Stored data entries:

○ ○ ○ ○ ○ ○ ○

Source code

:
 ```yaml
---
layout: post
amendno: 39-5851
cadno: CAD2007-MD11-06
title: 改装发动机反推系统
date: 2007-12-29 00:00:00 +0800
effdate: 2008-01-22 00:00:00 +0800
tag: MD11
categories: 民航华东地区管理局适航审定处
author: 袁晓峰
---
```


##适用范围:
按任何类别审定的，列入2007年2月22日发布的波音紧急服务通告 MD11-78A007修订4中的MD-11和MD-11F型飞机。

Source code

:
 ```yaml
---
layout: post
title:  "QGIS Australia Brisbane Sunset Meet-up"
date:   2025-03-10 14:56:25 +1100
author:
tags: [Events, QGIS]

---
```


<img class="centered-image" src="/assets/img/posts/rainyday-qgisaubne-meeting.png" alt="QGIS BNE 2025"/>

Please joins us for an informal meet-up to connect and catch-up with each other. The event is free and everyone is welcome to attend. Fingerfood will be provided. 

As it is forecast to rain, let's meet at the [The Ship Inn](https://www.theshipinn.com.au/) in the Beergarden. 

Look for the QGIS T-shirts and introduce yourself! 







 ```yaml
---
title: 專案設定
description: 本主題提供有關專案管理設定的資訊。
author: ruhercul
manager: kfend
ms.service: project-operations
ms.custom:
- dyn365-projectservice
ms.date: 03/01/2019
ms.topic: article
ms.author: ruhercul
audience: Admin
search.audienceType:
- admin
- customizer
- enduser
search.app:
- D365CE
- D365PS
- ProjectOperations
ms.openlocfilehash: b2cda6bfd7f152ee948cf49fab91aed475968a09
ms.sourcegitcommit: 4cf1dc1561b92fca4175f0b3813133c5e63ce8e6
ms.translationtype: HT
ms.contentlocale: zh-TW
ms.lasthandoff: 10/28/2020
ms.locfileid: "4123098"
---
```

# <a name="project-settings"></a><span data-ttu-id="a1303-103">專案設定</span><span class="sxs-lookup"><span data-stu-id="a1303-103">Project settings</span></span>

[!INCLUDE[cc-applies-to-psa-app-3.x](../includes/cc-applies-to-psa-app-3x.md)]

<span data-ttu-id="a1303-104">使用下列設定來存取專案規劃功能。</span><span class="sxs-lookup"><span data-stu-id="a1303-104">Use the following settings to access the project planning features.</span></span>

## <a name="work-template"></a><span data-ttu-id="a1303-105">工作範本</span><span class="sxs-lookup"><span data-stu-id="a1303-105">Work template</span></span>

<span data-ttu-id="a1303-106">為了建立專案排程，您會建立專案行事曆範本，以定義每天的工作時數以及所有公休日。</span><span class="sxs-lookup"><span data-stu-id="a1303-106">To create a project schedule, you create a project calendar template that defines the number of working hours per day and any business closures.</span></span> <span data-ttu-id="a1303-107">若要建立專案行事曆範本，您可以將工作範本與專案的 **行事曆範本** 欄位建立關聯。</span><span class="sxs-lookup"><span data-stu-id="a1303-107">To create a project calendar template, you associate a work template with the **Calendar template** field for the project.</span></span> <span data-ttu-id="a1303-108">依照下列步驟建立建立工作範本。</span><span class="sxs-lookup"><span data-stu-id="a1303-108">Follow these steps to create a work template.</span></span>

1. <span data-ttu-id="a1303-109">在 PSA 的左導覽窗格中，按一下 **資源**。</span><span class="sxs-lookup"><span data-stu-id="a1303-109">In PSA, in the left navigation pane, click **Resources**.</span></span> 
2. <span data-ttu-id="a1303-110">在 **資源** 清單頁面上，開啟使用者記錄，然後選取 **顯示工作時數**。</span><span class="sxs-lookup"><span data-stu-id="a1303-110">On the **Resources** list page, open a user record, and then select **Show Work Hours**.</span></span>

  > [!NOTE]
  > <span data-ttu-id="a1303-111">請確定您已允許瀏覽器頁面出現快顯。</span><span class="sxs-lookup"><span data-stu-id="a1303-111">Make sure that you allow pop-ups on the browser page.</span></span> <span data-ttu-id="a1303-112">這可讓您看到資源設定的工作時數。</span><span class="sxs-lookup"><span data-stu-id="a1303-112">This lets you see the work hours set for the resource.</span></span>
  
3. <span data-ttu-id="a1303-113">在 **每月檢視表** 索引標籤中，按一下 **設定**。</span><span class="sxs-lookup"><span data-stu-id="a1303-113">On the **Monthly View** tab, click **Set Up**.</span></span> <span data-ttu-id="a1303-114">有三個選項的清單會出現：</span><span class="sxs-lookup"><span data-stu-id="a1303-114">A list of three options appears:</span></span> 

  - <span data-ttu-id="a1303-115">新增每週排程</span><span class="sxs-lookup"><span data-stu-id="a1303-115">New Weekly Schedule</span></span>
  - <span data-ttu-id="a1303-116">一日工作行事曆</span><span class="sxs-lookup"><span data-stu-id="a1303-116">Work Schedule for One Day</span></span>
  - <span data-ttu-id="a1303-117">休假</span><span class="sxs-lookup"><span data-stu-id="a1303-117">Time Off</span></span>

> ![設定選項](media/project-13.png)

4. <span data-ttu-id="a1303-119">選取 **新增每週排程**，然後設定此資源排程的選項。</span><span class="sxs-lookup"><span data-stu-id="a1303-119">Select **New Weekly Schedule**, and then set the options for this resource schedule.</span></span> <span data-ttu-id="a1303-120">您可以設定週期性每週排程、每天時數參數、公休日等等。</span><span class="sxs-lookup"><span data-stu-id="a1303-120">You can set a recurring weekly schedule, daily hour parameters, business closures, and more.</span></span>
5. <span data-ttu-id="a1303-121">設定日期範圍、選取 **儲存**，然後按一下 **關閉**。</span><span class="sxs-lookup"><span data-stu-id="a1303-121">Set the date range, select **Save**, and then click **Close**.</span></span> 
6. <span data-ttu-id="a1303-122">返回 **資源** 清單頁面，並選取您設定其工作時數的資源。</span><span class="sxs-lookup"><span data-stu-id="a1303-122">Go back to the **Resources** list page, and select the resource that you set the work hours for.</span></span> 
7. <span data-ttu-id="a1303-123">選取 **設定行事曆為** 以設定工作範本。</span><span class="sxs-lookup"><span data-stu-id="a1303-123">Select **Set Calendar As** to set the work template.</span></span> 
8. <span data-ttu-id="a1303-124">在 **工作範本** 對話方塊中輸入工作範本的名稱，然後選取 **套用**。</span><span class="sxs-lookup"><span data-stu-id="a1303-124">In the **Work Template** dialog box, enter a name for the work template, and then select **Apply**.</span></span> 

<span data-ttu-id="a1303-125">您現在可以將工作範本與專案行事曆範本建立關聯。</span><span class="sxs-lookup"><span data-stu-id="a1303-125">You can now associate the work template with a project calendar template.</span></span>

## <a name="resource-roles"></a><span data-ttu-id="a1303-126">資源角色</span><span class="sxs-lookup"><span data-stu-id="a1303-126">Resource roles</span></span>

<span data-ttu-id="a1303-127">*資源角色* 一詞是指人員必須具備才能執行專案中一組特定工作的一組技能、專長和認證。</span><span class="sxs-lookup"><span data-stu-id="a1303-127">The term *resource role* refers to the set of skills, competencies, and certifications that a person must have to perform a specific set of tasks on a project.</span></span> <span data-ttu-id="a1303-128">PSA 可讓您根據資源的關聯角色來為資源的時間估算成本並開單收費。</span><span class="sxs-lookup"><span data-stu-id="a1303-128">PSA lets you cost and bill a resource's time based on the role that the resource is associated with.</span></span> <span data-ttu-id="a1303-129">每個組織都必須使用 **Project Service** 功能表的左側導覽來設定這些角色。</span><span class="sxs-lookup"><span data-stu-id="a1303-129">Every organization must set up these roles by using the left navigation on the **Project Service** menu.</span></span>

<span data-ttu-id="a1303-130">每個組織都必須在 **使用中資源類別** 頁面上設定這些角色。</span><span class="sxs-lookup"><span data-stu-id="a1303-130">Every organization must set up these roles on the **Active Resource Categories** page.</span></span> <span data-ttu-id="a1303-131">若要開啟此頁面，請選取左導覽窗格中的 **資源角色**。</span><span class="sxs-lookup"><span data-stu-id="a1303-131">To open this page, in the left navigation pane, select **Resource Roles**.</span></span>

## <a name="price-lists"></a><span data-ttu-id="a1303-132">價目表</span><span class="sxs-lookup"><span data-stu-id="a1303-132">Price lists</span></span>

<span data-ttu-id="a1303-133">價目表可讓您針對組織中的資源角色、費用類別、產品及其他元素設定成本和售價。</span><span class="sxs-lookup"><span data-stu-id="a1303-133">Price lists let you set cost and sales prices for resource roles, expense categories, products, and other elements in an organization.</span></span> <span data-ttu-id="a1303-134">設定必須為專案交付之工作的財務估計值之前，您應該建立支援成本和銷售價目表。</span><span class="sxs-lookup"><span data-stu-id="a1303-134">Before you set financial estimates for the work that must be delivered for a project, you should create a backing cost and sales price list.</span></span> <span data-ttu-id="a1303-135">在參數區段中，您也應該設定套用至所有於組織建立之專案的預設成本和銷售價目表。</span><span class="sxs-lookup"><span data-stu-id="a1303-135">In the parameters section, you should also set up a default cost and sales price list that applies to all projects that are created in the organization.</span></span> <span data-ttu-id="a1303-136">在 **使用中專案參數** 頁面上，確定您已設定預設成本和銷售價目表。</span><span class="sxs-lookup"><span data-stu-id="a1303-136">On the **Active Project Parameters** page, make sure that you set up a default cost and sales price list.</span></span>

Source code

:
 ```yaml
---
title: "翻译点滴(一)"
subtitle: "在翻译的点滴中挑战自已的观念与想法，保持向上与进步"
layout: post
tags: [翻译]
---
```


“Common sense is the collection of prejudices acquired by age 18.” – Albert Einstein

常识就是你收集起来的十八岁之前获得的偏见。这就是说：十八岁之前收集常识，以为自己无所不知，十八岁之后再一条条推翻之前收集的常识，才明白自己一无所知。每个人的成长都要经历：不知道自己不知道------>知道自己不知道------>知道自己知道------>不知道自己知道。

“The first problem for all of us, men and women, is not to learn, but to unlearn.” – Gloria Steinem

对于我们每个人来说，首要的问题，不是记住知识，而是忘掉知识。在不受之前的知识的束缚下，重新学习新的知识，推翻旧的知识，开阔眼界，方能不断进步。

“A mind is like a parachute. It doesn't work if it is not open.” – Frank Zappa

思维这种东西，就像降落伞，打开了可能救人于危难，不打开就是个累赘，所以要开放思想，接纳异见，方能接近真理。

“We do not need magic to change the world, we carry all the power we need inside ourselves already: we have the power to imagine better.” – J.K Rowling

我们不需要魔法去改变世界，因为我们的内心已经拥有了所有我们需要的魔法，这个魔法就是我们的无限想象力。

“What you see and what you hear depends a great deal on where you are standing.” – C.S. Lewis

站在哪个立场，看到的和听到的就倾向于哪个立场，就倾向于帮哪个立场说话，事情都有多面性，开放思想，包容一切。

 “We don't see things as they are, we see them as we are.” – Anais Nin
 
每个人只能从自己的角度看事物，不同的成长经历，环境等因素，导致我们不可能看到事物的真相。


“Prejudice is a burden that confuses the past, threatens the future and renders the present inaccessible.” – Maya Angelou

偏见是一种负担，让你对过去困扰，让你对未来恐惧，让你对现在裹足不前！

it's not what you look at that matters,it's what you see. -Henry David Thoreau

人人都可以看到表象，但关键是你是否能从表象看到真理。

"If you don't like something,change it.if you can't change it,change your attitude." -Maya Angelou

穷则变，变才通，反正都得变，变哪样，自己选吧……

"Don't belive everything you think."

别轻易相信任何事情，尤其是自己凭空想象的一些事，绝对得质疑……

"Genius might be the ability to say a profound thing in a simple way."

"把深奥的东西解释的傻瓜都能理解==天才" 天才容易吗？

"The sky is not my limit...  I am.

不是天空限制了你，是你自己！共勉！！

○ ○ ○ ○ ○ ○ ○

_Work to complete_. Set aside each line above that includes the string "lets" and report it.

_Written response_.
  > <span data-ttu-id="a1303-111">請確定您已允許瀏覽器頁面出現快顯。</span><span class="sxs-lookup"><span data-stu-id="a1303-111">Make sure that you allow pop-ups on the browser page.</span></span> <span data-ttu-id="a1303-112">這可讓您看到資源設定的工作時數。</span><span class="sxs-lookup"><span data-stu-id="a1303-112">This lets you see the work hours set for the resource.</span></span>
<span data-ttu-id="a1303-127">*資源角色* 一詞是指人員必須具備才能執行專案中一組特定工作的一組技能、專長和認證。</span><span class="sxs-lookup"><span data-stu-id="a1303-127">The term *resource role* refers to the set of skills, competencies, and certifications that a person must have to perform a specific set of tasks on a project.</span></span> <span data-ttu-id="a1303-128">PSA 可讓您根據資源的關聯角色來為資源的時間估算成本並開單收費。</span><span class="sxs-lookup"><span data-stu-id="a1303-128">PSA lets you cost and bill a resource's time based on the role that the resource is associated with.</span></span> <span data-ttu-id="a1303-129">每個組織都必須使用 **Project Service** 功能表的左側導覽來設定這些角色。</span><span class="sxs-lookup"><span data-stu-id="a1303-129">Every organization must set up these roles by using the left navigation on the **Project Service** menu.</span></span>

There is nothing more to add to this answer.